- [The data]:
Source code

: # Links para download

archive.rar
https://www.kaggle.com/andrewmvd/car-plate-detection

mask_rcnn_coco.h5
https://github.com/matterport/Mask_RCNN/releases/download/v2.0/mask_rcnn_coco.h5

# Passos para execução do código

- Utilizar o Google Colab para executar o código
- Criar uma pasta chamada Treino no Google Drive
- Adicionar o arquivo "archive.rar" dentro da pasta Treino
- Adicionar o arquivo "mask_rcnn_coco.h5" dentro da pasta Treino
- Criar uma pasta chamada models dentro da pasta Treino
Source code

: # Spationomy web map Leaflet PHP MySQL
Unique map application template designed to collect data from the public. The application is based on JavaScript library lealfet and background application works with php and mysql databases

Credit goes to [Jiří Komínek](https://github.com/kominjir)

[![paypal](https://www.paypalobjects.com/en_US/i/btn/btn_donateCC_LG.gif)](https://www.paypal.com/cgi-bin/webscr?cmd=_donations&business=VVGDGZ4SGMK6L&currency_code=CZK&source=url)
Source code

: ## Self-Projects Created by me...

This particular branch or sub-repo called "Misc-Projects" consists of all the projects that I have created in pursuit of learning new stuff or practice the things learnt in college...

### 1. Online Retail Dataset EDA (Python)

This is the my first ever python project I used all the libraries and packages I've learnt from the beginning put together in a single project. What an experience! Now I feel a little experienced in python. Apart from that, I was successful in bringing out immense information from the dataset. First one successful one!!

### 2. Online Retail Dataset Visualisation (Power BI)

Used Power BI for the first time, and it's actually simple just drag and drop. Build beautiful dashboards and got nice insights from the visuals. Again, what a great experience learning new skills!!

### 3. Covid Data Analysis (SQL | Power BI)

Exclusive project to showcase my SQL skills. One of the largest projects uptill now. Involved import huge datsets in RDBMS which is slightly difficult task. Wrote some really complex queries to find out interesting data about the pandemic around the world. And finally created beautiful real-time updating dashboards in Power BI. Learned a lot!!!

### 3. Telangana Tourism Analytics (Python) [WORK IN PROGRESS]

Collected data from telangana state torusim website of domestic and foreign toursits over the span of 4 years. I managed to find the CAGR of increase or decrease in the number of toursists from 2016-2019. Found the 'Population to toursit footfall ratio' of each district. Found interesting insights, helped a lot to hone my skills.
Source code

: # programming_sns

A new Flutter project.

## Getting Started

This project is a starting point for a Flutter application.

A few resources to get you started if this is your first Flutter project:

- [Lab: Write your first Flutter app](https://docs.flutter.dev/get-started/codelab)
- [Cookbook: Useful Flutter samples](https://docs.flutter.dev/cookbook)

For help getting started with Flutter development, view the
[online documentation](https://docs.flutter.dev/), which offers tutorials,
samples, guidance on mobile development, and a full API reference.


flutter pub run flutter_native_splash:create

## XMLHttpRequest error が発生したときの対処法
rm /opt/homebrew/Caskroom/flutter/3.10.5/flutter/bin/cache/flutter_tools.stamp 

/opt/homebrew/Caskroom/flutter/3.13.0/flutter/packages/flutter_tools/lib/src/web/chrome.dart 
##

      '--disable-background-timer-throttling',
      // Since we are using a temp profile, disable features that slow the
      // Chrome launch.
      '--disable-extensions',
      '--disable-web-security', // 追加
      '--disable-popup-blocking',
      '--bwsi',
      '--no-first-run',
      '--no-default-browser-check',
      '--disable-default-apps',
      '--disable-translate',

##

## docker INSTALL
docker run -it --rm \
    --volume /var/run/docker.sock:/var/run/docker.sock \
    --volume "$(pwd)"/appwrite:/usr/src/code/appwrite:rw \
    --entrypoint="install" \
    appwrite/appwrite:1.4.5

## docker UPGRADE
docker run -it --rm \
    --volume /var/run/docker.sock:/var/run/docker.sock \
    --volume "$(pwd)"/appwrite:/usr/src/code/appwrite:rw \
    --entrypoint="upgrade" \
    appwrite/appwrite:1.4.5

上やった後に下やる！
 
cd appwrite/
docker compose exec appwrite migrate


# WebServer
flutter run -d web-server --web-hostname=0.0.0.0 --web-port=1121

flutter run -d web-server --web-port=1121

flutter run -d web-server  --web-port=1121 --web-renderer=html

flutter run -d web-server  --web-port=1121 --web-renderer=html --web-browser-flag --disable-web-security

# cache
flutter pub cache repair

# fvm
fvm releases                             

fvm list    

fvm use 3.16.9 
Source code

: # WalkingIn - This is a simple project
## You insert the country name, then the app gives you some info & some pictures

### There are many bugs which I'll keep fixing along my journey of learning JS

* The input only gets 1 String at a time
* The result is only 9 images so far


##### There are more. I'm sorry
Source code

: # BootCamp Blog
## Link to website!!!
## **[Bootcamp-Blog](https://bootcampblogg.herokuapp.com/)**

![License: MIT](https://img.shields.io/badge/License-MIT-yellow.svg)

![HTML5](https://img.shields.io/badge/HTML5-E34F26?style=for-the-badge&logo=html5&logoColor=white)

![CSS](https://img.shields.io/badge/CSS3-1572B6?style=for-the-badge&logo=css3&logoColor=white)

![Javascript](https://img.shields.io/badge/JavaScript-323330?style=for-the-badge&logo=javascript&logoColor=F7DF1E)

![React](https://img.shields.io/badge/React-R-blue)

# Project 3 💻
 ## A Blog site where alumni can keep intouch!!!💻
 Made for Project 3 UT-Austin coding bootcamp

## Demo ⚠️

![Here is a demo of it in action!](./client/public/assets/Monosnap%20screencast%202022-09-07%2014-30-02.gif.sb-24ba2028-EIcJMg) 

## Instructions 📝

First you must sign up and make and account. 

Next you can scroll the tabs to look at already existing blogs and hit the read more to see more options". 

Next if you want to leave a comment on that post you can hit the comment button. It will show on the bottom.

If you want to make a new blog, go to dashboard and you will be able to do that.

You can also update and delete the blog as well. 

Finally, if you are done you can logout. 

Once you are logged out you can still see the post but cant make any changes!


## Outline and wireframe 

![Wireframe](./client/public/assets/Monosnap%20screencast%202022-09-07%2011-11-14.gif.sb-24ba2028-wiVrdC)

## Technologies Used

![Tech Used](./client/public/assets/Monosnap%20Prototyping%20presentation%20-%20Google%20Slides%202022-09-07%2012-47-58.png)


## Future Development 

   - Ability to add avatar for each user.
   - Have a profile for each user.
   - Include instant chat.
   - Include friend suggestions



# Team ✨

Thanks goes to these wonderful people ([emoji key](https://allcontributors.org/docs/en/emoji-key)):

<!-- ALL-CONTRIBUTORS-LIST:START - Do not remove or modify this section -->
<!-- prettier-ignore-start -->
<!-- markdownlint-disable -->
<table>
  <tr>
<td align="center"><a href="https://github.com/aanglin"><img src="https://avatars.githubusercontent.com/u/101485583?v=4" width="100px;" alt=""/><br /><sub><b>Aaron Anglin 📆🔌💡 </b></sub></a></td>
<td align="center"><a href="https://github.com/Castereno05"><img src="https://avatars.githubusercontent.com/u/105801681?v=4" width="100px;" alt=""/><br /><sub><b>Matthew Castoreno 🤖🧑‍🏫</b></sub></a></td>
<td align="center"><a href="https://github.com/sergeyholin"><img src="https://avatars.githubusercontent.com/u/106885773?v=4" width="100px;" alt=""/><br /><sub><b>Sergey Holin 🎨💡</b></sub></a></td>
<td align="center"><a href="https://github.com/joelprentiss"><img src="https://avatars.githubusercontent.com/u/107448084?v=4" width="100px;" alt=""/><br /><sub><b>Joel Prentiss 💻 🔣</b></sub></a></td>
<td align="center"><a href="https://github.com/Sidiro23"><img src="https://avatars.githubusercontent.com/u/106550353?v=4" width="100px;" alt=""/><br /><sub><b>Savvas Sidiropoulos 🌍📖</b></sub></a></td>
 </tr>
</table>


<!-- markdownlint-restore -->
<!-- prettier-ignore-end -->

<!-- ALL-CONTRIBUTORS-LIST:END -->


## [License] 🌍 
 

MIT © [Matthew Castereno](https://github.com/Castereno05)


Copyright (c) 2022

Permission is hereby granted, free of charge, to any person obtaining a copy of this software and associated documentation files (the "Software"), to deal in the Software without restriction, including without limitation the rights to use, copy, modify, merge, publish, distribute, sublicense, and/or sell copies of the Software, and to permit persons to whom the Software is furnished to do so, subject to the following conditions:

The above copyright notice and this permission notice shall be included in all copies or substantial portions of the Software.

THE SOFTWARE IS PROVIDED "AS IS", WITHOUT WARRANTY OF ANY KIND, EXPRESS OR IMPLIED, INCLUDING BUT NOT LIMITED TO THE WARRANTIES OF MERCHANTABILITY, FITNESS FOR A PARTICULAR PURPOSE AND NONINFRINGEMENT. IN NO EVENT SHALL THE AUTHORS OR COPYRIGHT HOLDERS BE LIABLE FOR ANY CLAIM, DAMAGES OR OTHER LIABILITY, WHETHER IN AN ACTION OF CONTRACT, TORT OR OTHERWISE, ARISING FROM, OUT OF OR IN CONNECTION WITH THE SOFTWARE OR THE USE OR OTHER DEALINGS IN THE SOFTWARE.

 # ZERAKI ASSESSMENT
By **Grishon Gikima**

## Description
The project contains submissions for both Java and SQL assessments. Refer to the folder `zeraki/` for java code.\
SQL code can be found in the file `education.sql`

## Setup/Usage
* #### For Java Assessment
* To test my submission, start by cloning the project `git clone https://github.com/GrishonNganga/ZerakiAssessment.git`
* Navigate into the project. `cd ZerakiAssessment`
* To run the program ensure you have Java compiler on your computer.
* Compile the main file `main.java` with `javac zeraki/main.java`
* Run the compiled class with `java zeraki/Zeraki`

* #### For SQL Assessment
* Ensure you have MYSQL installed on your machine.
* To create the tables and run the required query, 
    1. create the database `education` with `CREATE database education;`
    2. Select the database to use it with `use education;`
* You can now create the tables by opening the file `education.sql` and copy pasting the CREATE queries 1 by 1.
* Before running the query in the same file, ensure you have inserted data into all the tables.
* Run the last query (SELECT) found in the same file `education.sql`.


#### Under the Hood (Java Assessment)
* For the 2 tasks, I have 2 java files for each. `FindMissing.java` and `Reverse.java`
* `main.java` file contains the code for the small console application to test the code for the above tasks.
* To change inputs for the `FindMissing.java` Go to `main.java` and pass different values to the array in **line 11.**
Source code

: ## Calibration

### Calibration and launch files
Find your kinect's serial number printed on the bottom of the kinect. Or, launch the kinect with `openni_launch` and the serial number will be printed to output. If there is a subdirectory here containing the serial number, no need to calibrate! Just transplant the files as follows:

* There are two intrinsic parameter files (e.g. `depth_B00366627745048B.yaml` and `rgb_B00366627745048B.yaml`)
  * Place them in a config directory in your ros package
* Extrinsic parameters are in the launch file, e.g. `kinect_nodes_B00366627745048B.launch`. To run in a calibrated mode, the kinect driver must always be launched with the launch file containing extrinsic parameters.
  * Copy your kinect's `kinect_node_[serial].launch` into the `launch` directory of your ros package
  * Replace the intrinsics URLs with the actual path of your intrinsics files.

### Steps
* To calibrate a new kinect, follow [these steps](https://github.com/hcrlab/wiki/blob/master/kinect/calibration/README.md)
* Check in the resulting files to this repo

- [Exercise instructions]:
Show the lines from the data above that contain the string "Caskroom".

- [Finished exercise]:
rm /opt/homebrew/Caskroom/flutter/3.10.5/flutter/bin/cache/flutter_tools.stamp 
/opt/homebrew/Caskroom/flutter/3.13.0/flutter/packages/flutter_tools/lib/src/web/chrome.dart 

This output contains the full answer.